New Shoppes on Second development plan

At the core of Matt Russell's article on the Rochester City Council's 4-3 vote to not impose a proposed development moratorium on Second Street Southwest is the latest version of the proposed Shoppes on Second plan spearheaded by local developer Rick Penz.

Plans for a commercial development at the intersection of Second Street Southwest and 16th Avenue Southwest in front of the Miracle Mile Shopping Center first surfaced publicly in 2007.
That incarnation featured upscale stores and a fondue restaurant. Since then, other versions have floated out as the project has run into obstacles involving the Minnesota Department of Transportation and Miracle Mile.

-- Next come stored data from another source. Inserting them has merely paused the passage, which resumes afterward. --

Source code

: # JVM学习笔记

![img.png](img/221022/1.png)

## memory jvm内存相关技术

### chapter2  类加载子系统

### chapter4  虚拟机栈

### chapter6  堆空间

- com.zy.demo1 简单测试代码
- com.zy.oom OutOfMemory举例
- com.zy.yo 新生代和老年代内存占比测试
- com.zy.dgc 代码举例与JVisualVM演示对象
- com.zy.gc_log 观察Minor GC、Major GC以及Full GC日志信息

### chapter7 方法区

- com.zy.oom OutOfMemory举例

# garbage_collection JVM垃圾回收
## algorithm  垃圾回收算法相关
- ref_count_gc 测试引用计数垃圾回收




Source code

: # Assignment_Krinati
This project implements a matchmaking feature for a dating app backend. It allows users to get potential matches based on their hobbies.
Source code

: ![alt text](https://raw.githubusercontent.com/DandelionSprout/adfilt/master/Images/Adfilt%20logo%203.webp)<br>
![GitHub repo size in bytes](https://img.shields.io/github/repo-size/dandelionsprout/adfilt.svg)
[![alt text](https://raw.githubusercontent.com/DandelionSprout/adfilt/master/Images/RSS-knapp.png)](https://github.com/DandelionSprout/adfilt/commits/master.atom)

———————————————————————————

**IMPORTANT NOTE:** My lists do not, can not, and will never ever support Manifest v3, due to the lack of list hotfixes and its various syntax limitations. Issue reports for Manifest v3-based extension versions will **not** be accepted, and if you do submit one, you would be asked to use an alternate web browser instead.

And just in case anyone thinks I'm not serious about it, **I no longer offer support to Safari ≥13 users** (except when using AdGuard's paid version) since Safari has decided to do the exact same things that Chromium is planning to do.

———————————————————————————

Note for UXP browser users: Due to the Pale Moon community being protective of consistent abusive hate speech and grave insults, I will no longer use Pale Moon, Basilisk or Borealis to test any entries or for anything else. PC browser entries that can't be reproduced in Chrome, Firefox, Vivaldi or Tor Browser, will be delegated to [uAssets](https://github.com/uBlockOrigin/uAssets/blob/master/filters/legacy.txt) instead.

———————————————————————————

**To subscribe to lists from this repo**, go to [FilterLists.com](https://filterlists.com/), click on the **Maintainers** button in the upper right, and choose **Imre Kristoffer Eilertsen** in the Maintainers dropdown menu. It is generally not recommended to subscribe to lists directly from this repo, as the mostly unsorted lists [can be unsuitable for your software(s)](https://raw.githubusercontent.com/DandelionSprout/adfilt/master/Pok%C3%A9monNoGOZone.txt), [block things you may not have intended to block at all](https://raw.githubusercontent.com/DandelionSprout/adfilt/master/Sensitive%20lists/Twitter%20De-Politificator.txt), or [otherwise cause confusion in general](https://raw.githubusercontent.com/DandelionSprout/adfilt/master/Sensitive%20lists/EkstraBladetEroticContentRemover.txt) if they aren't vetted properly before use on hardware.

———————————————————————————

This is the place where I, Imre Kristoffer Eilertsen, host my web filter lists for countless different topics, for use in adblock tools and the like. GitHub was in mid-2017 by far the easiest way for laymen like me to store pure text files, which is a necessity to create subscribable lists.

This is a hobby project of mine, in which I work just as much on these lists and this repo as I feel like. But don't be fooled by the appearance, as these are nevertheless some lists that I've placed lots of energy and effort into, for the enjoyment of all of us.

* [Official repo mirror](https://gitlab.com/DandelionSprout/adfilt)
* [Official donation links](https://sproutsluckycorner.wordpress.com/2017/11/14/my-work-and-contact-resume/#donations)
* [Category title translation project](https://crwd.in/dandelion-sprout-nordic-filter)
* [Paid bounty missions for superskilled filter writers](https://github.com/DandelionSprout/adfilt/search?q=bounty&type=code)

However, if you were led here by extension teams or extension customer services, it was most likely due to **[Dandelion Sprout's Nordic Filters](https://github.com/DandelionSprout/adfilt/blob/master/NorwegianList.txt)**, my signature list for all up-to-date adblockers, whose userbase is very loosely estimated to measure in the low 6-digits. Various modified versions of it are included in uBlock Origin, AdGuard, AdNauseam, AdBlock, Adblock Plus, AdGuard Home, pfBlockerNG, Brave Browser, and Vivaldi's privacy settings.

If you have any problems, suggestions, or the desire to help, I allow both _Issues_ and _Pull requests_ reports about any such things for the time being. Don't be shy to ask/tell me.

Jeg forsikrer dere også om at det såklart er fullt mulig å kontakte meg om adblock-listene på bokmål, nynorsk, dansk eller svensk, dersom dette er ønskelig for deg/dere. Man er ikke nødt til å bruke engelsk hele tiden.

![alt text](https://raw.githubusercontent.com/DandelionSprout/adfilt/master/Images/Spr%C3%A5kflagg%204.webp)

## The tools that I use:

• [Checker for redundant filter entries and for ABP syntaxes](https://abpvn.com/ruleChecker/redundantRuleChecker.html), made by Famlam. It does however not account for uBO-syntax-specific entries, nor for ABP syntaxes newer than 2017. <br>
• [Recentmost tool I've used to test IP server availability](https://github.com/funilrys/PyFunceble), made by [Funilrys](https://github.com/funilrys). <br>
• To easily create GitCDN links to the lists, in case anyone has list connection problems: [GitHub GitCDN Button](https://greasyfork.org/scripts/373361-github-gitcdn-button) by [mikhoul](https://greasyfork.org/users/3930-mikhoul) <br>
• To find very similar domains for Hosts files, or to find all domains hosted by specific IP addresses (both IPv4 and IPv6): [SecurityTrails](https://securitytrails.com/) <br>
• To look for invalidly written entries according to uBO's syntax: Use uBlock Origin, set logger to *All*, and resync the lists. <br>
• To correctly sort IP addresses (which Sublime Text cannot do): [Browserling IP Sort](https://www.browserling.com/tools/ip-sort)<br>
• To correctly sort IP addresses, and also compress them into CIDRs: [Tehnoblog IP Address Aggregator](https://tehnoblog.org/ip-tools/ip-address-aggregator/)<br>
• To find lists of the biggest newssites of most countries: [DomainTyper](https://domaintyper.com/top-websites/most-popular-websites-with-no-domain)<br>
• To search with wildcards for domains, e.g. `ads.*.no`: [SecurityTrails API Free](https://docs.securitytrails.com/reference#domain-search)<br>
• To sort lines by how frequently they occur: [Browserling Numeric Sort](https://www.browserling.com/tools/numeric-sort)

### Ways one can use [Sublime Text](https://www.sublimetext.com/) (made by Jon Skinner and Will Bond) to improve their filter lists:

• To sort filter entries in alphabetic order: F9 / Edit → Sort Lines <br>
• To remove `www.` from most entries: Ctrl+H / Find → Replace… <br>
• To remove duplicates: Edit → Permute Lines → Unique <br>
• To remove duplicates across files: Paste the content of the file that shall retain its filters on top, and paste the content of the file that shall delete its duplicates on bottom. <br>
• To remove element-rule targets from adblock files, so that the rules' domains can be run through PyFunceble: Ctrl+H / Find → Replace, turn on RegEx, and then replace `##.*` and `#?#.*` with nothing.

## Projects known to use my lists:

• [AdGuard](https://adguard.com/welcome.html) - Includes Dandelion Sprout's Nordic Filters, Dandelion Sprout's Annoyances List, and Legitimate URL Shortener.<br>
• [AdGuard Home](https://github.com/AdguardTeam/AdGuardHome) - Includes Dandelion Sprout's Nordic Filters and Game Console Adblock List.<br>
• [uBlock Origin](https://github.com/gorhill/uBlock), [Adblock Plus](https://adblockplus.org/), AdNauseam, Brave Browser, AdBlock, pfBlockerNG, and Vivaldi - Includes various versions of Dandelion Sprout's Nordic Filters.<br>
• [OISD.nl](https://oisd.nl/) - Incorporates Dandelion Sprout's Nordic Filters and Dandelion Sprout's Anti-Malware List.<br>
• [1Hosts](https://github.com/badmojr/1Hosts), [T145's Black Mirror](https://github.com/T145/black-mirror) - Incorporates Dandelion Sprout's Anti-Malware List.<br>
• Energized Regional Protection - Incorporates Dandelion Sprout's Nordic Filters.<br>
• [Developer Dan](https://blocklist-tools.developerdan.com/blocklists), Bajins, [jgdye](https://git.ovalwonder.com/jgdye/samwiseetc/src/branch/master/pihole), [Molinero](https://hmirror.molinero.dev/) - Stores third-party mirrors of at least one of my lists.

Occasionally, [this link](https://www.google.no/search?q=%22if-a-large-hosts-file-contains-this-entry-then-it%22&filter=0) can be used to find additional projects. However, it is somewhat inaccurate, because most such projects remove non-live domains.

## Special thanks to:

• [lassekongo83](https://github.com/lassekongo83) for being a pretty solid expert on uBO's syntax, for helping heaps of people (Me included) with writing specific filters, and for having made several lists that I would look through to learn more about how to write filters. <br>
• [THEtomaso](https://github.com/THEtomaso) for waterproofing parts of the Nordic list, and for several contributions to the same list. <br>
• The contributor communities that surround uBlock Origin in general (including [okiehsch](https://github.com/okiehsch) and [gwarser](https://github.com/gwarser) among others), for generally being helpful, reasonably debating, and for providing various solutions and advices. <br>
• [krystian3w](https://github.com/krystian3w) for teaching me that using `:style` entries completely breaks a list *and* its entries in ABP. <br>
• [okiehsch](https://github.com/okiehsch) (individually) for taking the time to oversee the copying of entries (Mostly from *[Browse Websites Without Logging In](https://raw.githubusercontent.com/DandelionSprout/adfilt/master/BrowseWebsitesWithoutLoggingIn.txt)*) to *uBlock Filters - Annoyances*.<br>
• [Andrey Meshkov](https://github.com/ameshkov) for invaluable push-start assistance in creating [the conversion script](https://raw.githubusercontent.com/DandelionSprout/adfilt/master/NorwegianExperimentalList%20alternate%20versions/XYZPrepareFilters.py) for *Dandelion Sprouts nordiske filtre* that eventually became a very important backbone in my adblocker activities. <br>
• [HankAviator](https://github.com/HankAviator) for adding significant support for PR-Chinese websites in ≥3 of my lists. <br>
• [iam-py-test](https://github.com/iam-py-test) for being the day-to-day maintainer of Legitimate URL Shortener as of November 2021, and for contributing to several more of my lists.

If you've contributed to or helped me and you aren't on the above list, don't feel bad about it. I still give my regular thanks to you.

The latest plan, discussed last night at the meeting, has three buildings - a retail center, a fast food restaurant and a hotel (presumably a Holiday Inn).102009shoppesonsecond jk 

Here's a little from Matt Russell's council story to explain how the development and the proposed moratorium had a head-on collision with only the Shoppes on Second walking away.

The moratorium, brought forward by Council Member Michael Wojcik, was intended to enforce standards proposed by a recent study of Second Street Southwest led by First Homes, an initiative of the Rochester Area Foundation.

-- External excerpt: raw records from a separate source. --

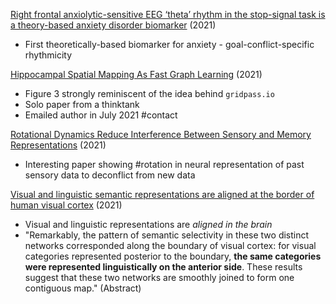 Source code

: [Right frontal anxiolytic-sensitive EEG ‘theta’ rhythm in the stop-signal task is a theory-based anxiety disorder biomarker](https://www.nature.com/articles/s41598-021-99374-x) (2021)
* First theoretically-based biomarker for anxiety - goal-conflict-specific rhythmicity


[Hippocampal Spatial Mapping As Fast Graph Learning](https://arxiv.org/abs/2107.00567) (2021)
* Figure 3 strongly reminiscent of the idea behind `gridpass.io`
* Solo paper from a thinktank
* Emailed author in July 2021 #contact

[Rotational Dynamics Reduce Interference Between Sensory and Memory Representations](https://www.nature.com/articles/s41593-021-00821-9) (2021)
* Interesting paper showing #rotation in neural representation of past sensory data to deconflict from new data

[Visual and linguistic semantic representations are aligned at the border of human visual cortex](https://doi.org/10.1038/s41593-021-00921-6) (2021)
* Visual and linguistic representations are *aligned in the brain*
* "Remarkably, the pattern of semantic selectivity in these two distinct networks corresponded along the boundary of visual cortex: for visual categories represented posterior to the boundary, **the same categories were represented linguistically on the anterior side**. These results suggest that these two networks are smoothly joined to form one contiguous map." (Abstract)

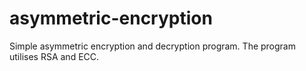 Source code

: # asymmetric-encryption
Simple asymmetric encryption and decryption program. The program utilises RSA and ECC.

The standards, which have yet to be approved by the city council, would reduce maximum parking standards, prohibit drive-through windows, require buildings to be taller than one story, and reduce maximum building setbacks.

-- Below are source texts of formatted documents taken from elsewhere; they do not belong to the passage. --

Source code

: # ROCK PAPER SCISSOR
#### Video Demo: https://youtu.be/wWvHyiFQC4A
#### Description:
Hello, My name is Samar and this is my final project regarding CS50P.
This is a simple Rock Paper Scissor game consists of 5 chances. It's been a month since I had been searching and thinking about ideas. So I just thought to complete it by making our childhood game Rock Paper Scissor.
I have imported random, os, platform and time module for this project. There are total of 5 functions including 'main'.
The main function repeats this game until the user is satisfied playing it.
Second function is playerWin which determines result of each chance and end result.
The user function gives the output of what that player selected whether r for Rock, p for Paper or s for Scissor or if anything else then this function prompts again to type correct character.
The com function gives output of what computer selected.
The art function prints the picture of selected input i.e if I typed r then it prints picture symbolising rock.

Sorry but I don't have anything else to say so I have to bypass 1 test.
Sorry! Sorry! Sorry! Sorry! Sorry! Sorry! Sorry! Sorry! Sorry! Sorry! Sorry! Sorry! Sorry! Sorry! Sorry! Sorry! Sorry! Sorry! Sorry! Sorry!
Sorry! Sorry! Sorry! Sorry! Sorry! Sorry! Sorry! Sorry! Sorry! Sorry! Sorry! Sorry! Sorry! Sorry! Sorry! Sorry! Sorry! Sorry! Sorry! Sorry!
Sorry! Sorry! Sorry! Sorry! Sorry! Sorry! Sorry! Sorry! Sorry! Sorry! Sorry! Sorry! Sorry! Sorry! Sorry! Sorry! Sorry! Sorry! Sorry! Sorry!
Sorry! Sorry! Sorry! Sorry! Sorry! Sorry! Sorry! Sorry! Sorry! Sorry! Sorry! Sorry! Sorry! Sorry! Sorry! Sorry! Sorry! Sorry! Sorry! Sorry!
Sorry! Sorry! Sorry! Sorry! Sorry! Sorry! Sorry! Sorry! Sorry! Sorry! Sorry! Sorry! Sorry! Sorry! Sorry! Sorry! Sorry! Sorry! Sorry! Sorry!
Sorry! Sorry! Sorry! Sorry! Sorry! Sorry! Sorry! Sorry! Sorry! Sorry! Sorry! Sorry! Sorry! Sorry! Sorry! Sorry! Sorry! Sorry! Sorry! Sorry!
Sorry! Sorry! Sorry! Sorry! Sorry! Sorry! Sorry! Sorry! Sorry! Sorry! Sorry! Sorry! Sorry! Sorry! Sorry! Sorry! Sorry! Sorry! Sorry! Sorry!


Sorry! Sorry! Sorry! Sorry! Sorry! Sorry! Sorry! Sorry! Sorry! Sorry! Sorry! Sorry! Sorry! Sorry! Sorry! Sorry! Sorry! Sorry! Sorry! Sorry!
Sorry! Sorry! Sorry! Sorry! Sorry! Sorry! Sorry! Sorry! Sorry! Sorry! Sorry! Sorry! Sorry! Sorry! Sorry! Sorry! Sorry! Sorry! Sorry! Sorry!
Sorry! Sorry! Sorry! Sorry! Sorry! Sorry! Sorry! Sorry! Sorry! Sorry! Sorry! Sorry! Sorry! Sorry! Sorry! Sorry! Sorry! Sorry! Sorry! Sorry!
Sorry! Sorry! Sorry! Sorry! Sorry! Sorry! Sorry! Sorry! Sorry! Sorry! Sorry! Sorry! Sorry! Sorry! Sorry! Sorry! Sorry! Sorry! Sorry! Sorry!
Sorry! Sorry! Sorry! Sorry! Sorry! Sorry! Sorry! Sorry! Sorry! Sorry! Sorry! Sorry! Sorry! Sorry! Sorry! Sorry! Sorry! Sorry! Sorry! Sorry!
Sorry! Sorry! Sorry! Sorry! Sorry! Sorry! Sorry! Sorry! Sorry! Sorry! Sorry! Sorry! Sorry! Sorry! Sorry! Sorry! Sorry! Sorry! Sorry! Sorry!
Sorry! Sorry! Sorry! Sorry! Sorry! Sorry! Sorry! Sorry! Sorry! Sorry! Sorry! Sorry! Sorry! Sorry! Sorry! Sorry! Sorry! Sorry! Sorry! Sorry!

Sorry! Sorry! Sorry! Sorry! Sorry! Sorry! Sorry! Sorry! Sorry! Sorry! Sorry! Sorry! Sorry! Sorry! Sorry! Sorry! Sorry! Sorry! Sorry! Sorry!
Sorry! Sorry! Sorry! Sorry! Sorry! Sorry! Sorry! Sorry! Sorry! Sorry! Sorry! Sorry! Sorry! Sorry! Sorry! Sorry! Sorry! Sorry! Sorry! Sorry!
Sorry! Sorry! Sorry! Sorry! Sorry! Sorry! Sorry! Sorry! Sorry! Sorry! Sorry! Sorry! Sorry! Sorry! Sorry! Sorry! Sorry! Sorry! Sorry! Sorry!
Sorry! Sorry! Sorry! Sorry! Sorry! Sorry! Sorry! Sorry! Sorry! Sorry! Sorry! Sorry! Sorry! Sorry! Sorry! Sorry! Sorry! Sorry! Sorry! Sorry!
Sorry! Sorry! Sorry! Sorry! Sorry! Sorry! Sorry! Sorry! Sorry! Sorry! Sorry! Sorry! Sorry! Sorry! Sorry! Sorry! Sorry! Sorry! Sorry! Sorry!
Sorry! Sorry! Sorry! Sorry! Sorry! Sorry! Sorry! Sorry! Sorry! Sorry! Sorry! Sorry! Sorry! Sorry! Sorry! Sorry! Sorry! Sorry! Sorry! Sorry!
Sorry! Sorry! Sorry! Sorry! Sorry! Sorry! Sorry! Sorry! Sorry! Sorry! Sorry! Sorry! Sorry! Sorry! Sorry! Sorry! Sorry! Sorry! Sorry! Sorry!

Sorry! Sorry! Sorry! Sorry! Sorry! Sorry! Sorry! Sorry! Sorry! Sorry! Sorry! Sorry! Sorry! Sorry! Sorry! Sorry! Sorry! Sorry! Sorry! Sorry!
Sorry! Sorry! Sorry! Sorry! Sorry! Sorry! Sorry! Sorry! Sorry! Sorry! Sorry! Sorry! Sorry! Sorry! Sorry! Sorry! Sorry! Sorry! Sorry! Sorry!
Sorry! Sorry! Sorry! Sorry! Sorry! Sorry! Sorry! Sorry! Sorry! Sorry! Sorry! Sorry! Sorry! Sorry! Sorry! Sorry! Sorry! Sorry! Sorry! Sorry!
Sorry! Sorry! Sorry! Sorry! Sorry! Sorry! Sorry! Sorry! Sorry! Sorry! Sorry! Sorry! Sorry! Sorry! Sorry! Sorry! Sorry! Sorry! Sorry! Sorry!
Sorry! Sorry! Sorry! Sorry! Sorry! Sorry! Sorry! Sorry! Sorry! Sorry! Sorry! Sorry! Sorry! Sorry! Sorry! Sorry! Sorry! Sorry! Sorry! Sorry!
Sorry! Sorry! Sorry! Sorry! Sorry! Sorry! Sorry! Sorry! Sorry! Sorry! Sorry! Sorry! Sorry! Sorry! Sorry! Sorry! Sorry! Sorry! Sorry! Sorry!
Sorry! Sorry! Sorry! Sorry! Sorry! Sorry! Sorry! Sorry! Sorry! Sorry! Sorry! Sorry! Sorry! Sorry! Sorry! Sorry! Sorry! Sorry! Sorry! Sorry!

A resolution against the moratorium passed 4-3, with council members Ed Hruska, Dennis Hanson, Bruce Snyder, and Bob Nowicki voting in favor. Wojcik, Sandra Means, and Mark Bilderback voted against the resolution.

Earlier this month, when Wojcik proposed the moratorium, he said he wasn't aware of any impending development proposals along Second Street between downtown and U.S. 52.

On Monday, however, he said a proposal had surfaced that went against the design guidelines outlined in the First Homes study.

"The plan is a disgrace to urban planning," Wojcik said, noting that surrounding neighborhoods strongly endorsed the moratorium. "I think we owe the neighborhoods better." Wojcik said Rochester-Olmsted Planning Director Phil Wheeler e-mailed the plans to council members on Monday.

Wheeler said the plans include a fast-food restaurant and a hotel on the northeast corner of U.S. 52 and Second Street Southwest, a site where an upscale mall, Shoppes on Second, had once been proposed.


I drive that stretch of Second Street everyday. The flow of traffic is bad enough with McDonalds, KFC and Super America, please don't even consider another fast food place on that corner.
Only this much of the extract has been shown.